Member of the New Mexico House of Representatives from the 28th district
- In office 2003–2005
- Preceded by: Joseph Mohorovic
- Succeeded by: Jimmie C. Hall

Personal details
- Born: July 6, 1954 Stillwater, Oklahoma, U.S.
- Died: February 9, 2013 (aged 58) Albuquerque, New Mexico, U.S.
- Party: Republican
- Children: 1
- Education: University of Northern Colorado

Military service
- Allegiance: United States
- Branch/service: United States Army
- Rank: Captain

= Rory Ogle =

American politician (1954–2013)

Rory Ogle (1954 – 2013) was an American politician who served as a member of the New Mexico House of Representatives from 2003 to 2005. A member of the Republican Party, Ogle represented the 28th district.

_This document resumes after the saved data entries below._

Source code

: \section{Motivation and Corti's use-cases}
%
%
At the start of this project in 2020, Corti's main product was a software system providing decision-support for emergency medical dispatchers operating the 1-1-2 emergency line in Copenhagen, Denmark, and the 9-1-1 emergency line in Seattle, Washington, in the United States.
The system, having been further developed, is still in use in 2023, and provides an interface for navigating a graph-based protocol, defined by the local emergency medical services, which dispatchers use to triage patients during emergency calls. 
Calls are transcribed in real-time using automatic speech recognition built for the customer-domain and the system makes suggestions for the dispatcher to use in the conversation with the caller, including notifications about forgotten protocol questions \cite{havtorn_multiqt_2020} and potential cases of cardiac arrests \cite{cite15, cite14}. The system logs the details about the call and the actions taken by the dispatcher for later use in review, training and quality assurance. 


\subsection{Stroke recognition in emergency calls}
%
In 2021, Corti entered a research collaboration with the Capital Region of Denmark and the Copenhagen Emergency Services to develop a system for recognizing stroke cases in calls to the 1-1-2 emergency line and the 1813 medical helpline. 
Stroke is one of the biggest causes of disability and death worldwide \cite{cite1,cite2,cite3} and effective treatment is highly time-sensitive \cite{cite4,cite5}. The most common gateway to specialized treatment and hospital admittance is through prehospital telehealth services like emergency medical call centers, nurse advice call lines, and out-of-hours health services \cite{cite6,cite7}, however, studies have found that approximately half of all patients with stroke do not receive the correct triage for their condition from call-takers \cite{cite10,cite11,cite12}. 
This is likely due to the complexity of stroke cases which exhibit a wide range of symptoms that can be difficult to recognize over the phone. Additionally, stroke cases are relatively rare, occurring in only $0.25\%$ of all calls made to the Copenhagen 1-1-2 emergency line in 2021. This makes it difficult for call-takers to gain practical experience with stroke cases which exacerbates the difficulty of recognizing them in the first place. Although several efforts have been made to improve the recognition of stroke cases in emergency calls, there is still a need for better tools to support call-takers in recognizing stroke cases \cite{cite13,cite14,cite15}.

== Early life and education ==
Ogle was born in 1954, the son of John D. Ogle, a member of the United States Armed Forces. He graduated from Heidelberg High School in Heidelberg, Germany. He attended The Citadel and graduated from the University of Northern Colorado. He then served as a captain in the United States Army. Ogle was also an Eagle Scout.

== Career ==
After leaving the Army, Ogle worked as a defense contractor and analyst for the Science Applications International Corporation in Virginia.

Ogle was elected to the New Mexico House of Representatives in 2002 and served for one term. During his tenure, Ogle was arrested on charges of domestic violence and aggravated battery against his wife, Anita. After his arrest, Ogle resigned from office and was succeeded by Jimmie Hall.

== Death ==
Ogle died of pneumonia in February 9, 2013 at the age of 58.